Any universe that contains the kinds of things you need to develop complexity must be sufficiently old enough for stars to form and generate the elements on which life is based. The universe throughout its history has been constantly changing and has gone through around 10-15 billion years of expansion. As the universe expanded it became a continually changing enviroment; sparser, more rariefied and cooler. As this process occurs certain conditons can then arise. The tempreture of the universe at the moment is pretty low. If we ran the tape back to when the cosmos was 300,000 years old, the conditons become very extreme and too hot for even atoms to exist. As things got cooler atoms and molecules were able to form and basic chemistry was able to begin. Once this occurred, great islands of material were able to form and get denser, until eventually their gravity became great enough to form stop them expanding. They formed great achipeligos of material where such objects as stars, planets and people could eventually form.

The first microscopic life forms appeared on earth just 3 or 4 billion years ago, making the origin of life remarkably close (in cosmic terms) to the beginning of everything 13.7 billion years ago. This emergence of life requires elements heavier than hydrogen and helium, which were formed in the first three minutes of the Big Bang. All the heavier biochemical elements, like carbon, have to made from these simpler elements by nuclear reactions in the stars. These reactions are delicately poised to produce a lot of carbon, but not too much oxygen. When stars die and explode these biochemical elements are dispersed into space and ultimately find their way into planets and into people. Its enjoyable to reflect that every carbon nucleus in your body has been through a star, probably more than once. This process of nuclear alchemy is long and slow. It takes tens of billions of years to run its course. Thus a universe that contains curious anomalies like us must be billions of years old and hence billions of light years in size due to the expansion rate.

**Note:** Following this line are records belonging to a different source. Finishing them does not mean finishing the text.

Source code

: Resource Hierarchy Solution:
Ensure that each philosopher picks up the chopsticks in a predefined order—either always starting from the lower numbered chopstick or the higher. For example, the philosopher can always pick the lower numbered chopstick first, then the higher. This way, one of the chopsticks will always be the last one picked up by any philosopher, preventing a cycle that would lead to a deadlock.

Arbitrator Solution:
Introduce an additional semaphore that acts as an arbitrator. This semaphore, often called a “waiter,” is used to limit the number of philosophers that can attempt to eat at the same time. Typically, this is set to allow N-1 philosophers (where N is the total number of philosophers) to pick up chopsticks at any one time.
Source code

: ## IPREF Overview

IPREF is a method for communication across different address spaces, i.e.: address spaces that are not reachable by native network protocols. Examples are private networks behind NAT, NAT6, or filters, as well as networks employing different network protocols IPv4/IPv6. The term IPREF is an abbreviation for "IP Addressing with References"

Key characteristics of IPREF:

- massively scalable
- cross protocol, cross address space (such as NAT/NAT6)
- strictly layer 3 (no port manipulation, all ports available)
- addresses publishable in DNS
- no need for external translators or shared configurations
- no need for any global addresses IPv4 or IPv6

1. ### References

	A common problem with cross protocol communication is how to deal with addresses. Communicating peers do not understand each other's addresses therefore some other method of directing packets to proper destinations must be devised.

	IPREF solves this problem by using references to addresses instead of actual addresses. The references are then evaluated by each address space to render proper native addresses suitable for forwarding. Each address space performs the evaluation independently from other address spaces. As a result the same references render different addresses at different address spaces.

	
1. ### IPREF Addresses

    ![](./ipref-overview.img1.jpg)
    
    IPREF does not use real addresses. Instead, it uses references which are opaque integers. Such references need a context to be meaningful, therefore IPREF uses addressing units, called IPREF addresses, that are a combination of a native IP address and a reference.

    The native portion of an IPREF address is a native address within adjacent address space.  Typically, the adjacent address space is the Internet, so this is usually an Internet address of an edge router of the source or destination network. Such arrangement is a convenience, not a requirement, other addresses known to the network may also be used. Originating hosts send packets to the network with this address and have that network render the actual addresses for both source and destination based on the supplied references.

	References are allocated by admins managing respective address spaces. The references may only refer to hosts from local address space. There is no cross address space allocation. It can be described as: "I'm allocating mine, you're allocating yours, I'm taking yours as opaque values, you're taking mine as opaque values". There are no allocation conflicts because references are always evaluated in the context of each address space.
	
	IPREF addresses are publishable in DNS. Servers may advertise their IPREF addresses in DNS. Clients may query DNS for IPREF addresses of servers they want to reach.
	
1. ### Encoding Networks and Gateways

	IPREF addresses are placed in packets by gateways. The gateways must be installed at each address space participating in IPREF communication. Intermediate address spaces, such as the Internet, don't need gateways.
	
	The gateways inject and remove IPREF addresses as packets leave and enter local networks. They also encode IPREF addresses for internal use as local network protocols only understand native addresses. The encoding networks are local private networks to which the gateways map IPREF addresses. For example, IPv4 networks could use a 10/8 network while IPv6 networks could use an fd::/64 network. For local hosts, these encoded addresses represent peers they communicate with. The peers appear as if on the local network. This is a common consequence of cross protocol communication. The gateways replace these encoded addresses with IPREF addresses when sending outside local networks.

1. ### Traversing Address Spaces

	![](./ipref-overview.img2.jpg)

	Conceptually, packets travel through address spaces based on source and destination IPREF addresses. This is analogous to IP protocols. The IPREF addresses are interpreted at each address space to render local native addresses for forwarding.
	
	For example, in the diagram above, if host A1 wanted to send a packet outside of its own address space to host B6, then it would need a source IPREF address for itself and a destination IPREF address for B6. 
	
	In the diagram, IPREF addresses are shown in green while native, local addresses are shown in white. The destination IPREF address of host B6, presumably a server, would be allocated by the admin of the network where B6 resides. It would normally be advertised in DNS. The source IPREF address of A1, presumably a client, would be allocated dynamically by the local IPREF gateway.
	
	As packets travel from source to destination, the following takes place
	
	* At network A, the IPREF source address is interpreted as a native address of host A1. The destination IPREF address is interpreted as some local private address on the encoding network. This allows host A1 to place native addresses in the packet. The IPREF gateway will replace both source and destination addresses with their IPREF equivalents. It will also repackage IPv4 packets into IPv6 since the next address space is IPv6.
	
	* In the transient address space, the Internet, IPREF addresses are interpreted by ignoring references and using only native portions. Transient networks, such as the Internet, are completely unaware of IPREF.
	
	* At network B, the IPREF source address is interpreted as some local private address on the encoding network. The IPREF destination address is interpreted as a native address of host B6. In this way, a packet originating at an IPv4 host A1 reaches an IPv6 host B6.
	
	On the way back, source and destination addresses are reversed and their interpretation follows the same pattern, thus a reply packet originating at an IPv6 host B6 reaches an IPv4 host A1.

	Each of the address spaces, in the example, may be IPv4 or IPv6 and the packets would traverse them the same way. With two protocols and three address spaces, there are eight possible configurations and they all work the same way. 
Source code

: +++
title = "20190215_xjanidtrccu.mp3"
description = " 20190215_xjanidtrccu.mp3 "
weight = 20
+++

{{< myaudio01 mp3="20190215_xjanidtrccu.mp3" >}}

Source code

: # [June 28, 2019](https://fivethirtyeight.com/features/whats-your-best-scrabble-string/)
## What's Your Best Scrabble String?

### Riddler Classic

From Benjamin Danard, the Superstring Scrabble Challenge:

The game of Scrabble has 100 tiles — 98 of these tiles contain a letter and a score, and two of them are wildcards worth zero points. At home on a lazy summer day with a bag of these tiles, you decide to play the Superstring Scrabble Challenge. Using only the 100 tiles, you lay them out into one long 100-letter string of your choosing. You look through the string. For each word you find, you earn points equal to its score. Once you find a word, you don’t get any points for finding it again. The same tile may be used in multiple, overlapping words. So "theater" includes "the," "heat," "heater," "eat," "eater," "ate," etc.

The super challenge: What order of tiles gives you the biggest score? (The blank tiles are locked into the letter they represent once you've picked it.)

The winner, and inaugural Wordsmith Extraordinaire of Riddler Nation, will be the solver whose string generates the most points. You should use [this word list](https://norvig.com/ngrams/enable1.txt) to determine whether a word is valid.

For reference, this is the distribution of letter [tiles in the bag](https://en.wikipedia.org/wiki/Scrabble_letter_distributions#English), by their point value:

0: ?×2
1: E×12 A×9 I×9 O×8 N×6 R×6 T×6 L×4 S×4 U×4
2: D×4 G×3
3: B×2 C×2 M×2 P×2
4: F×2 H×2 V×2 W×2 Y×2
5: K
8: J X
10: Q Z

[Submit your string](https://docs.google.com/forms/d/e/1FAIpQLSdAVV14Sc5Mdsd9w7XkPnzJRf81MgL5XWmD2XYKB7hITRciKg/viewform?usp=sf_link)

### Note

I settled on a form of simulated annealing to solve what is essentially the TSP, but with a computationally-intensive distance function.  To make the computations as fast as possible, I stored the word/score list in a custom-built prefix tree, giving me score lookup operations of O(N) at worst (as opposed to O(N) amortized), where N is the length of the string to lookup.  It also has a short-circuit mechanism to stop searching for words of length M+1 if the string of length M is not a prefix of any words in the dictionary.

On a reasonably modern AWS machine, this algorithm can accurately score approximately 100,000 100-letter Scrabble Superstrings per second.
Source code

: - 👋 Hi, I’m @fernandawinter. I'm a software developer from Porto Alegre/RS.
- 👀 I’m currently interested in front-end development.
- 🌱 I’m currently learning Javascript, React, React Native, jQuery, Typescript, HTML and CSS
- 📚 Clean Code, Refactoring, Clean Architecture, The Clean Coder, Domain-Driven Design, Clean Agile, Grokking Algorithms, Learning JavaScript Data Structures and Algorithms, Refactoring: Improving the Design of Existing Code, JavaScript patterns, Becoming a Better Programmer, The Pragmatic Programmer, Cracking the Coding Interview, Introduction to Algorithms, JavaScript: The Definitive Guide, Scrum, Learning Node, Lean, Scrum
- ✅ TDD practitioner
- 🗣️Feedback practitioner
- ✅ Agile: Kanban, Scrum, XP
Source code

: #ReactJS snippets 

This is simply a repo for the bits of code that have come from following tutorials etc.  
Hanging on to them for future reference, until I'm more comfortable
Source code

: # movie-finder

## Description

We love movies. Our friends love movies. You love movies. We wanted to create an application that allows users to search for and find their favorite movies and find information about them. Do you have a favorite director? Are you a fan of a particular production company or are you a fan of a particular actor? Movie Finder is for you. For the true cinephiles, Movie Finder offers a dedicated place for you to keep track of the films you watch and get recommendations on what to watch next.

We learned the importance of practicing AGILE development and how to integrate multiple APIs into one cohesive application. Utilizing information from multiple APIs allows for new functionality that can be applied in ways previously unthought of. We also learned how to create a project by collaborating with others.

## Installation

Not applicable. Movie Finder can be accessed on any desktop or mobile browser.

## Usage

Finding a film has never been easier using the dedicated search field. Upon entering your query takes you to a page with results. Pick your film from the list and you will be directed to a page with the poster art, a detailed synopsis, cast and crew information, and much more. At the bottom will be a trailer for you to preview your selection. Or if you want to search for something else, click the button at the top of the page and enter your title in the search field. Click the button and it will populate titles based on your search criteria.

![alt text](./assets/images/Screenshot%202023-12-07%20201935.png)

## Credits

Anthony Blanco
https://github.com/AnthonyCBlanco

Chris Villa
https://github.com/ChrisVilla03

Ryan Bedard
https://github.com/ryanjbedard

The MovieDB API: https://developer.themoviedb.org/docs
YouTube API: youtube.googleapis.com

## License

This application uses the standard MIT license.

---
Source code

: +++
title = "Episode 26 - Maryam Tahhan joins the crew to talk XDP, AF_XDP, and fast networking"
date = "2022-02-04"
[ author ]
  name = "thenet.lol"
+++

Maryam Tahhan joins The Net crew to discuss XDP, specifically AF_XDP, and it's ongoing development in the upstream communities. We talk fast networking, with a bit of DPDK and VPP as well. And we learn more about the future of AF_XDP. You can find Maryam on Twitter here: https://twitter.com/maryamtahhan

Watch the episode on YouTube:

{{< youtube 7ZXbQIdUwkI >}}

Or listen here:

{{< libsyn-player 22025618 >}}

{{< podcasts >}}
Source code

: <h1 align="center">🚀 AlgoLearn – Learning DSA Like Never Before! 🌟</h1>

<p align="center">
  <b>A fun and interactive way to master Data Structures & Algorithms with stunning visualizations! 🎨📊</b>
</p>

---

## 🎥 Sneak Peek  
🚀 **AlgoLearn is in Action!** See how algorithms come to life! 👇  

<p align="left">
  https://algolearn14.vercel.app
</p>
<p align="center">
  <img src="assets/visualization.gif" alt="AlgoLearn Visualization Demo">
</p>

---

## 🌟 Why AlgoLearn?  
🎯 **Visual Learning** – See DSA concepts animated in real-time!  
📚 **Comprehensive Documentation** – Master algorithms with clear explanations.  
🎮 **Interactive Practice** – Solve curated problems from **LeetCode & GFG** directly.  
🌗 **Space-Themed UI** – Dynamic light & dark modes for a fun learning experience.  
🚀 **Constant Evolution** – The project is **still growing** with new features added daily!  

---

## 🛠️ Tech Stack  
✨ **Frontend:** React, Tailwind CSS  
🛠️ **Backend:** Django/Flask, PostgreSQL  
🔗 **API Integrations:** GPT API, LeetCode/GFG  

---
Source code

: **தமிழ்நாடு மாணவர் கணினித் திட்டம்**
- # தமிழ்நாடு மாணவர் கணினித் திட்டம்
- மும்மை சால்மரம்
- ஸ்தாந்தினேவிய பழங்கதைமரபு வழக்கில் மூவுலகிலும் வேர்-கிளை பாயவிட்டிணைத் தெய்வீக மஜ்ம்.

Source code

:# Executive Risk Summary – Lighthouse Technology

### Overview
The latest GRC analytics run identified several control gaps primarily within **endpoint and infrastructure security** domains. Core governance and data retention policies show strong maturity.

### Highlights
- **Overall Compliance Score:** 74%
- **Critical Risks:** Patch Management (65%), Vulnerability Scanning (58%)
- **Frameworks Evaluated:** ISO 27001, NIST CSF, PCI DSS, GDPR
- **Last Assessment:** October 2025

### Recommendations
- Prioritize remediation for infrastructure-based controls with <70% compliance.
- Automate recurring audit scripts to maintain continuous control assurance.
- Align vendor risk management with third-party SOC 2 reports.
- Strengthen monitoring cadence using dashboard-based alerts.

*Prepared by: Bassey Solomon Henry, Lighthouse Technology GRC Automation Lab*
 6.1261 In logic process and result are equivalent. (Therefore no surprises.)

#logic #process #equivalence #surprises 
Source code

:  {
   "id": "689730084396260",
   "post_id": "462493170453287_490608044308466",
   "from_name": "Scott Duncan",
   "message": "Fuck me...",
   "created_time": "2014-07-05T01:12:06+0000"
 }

We could not exist in a universe which was significantly smaller and even if we represent the only living creatures in the cosmos, the universe would still have to be roughly the size it is just to support us. You could have an economy sized universe the size of a galaxy (about 100 billion stars), but a universe the size of our galaxy would be only about 3 months old, which is barely enough time to pay your gas bill.

These are necessary conditions for life to be possible, but there are further advantages to a big expanding universe. The universe turns out to be a bit lumpy, in fact it has pretty much the same level of lumpiness whereever you look in the night sky at around 1 part in 100,000. In a more lumpy universe stars would form rapidly and turn into black holes, everything would be too dense and the tidal forces from other stars would disrupt our solar system. If there wasn’t enough lumpiness there wouldn’t be enough material together to form planets and stars. According to Guth’s cosmic inflation theory the universe went through a period of incredible acceleration, which smoothed out the bumps and wiggles and gave us the big smooth universe we observe today. The continued expansion of the universe ensures that it has a very low average density and so galaxies and stars are widely separated. Areas where life can develop are likely to be separated by vast astronomical distances. If there were more material it would change the rate at which the universe expands, exerting more gravity and making the universe evolve too quickly for stars and galaxies to emerge.Hence the apparent emptiness of the universe transpires to be a rather good thing.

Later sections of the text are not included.